**WHAT TO PRODUCE:**
Search the records for the string "ENUM" and report how many lines contain it, with nothing else.

--- DATA FOR THE TASK Enclosed Below ---

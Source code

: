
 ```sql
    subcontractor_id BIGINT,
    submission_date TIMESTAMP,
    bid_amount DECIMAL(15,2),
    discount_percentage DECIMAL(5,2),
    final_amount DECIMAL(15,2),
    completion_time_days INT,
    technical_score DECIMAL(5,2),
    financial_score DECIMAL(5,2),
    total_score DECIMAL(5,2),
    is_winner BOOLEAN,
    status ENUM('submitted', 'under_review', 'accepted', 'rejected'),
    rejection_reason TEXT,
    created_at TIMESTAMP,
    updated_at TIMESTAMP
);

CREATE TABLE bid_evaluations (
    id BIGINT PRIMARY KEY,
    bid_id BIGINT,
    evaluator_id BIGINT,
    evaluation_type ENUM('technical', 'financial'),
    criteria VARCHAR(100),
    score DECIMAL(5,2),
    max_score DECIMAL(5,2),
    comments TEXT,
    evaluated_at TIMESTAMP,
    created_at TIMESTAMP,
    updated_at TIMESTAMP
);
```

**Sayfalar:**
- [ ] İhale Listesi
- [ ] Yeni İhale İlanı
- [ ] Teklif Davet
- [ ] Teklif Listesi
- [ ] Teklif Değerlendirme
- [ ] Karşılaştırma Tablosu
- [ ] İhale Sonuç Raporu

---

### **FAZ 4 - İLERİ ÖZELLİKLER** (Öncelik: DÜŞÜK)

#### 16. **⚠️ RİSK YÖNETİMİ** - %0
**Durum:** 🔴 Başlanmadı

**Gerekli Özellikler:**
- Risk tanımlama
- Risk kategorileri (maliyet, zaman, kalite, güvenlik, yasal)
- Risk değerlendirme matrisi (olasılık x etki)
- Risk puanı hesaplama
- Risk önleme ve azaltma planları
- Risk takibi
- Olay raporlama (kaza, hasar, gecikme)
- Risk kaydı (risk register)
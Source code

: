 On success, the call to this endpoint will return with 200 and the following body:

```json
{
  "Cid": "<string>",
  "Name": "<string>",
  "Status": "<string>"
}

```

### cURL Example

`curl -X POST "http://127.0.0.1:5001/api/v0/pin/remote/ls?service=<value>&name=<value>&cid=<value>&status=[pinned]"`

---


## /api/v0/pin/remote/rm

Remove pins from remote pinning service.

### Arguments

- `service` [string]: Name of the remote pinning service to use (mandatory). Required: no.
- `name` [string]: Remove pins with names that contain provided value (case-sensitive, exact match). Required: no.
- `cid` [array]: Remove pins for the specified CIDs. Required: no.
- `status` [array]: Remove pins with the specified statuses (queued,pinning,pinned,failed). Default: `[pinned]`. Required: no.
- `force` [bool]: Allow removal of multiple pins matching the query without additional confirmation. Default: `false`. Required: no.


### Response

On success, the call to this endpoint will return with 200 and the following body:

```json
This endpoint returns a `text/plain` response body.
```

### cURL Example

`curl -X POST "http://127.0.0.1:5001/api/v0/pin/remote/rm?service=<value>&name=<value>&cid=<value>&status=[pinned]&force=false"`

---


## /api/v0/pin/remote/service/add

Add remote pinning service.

--- End of Enclosed DATA FOR THE TASK ---

**EXERCISE SOLUTION:**
2